Wednesday, March 12, 2014

Eagles Can Shine in Brazil

ANYONE who has followed my writings on the Super Eagles in the last two years with a discerning mind couldn’t have missed my skepticism about their performances.

During the 2013 Africa Cup of Nations in South Africa, I was among the doubters until Stephen Keshi surprised all of us by guiding his boys to the trophy.

Throughout the 2014 World Cup qualifiers that followed, I famously declared that I would “Not Believe” in our qualification until I saw the World Cup ticket with my korokoro eyes. I remember refusing to share Chief Segun Odegbami and Nwankwo Kanu’s optimism that the ticket was guaranteed even  before it was delivered. The team’s jerky performances against average teams such as Kenya, Namibia and Ethiopia didn’t just inspire my total confidence.

Last week, my preview of the Nigeria/Mexico friendly (Landmine in Atlanta) was clearly ominous. I was prepared for the worst and couldn’t hide it. But I shouldn’t have worried as the Eagles came out unscathed – yet again – in a 0-0 draw.

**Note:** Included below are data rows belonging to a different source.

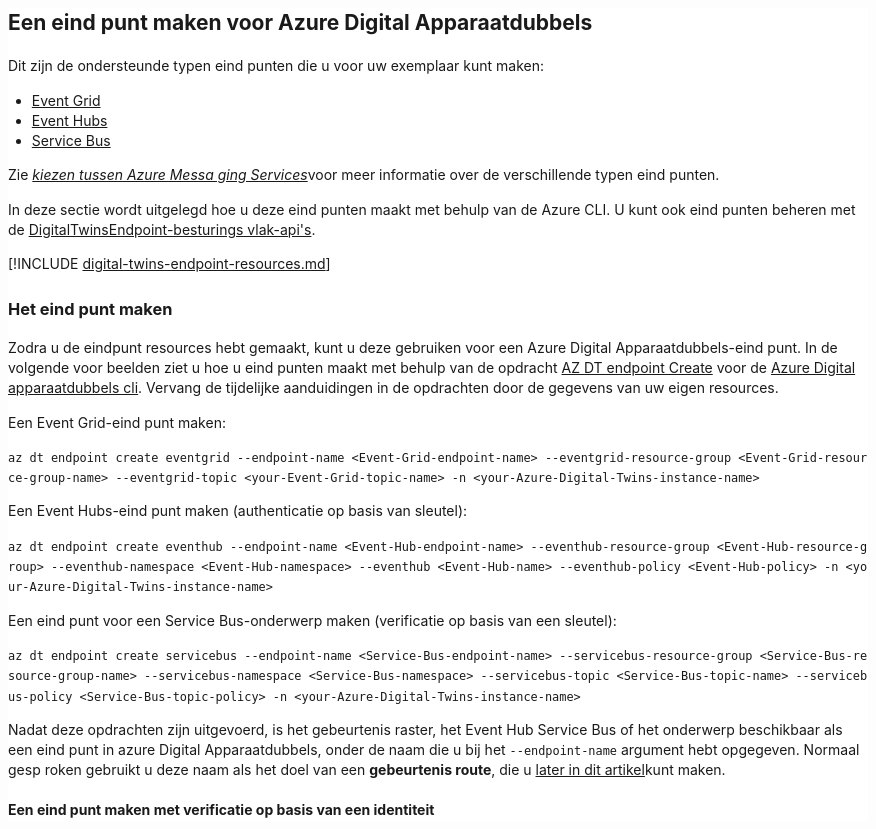 ## <a name="create-an-endpoint-for-azure-digital-twins"></a>Een eind punt maken voor Azure Digital Apparaatdubbels

Dit zijn de ondersteunde typen eind punten die u voor uw exemplaar kunt maken:
* [Event Grid](../event-grid/overview.md)
* [Event Hubs](../event-hubs/event-hubs-about.md)
* [Service Bus](../service-bus-messaging/service-bus-messaging-overview.md)

Zie [*kiezen tussen Azure Messa ging Services*](../event-grid/compare-messaging-services.md)voor meer informatie over de verschillende typen eind punten.

In deze sectie wordt uitgelegd hoe u deze eind punten maakt met behulp van de Azure CLI. U kunt ook eind punten beheren met de [DigitalTwinsEndpoint-besturings vlak-api's](/rest/api/digital-twins/controlplane/endpoints).

[!INCLUDE [digital-twins-endpoint-resources.md](../../includes/digital-twins-endpoint-resources.md)]

### <a name="create-the-endpoint"></a>Het eind punt maken

Zodra u de eindpunt resources hebt gemaakt, kunt u deze gebruiken voor een Azure Digital Apparaatdubbels-eind punt. In de volgende voor beelden ziet u hoe u eind punten maakt met behulp van de opdracht [AZ DT endpoint Create](/cli/azure/dt/endpoint/create) voor de [Azure Digital apparaatdubbels cli](how-to-use-cli.md). Vervang de tijdelijke aanduidingen in de opdrachten door de gegevens van uw eigen resources.

Een Event Grid-eind punt maken:

```azurecli-interactive
az dt endpoint create eventgrid --endpoint-name <Event-Grid-endpoint-name> --eventgrid-resource-group <Event-Grid-resource-group-name> --eventgrid-topic <your-Event-Grid-topic-name> -n <your-Azure-Digital-Twins-instance-name>
```

Een Event Hubs-eind punt maken (authenticatie op basis van sleutel):
```azurecli-interactive
az dt endpoint create eventhub --endpoint-name <Event-Hub-endpoint-name> --eventhub-resource-group <Event-Hub-resource-group> --eventhub-namespace <Event-Hub-namespace> --eventhub <Event-Hub-name> --eventhub-policy <Event-Hub-policy> -n <your-Azure-Digital-Twins-instance-name>
```

Een eind punt voor een Service Bus-onderwerp maken (verificatie op basis van een sleutel):
```azurecli-interactive 
az dt endpoint create servicebus --endpoint-name <Service-Bus-endpoint-name> --servicebus-resource-group <Service-Bus-resource-group-name> --servicebus-namespace <Service-Bus-namespace> --servicebus-topic <Service-Bus-topic-name> --servicebus-policy <Service-Bus-topic-policy> -n <your-Azure-Digital-Twins-instance-name>
```

Nadat deze opdrachten zijn uitgevoerd, is het gebeurtenis raster, het Event Hub Service Bus of het onderwerp beschikbaar als een eind punt in azure Digital Apparaatdubbels, onder de naam die u bij het `--endpoint-name` argument hebt opgegeven. Normaal gesp roken gebruikt u deze naam als het doel van een **gebeurtenis route**, die u [later in dit artikel](#create-an-event-route)kunt maken.

#### <a name="create-an-endpoint-with-identity-based-authentication"></a>Een eind punt maken met verificatie op basis van een identiteit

Following that performance and the result, coupled with the results of our World Cup first round opponents in their own respective friendly games, my confidence in the Eagles has taken a positive turn. Keshi’s team has now established a reputation in my mind that, even when not playing spectacularly, they are capable of grinding out a decent result. Football pundits always say that is a mark of a champion. No wonder the Eagles are African champions despite not being the continent’s most highly-rated team on the FIFA world rankings for some time now.

My fear of failure in the Mexico friendly was hinged on the fact that several of the Eagles’ first teamers have been inactive in their clubsides and would be match rusty. I was also concerned that, having not played together for quite a while and with Keshi also introducing a number of new faces, we were in for a disjointed performance.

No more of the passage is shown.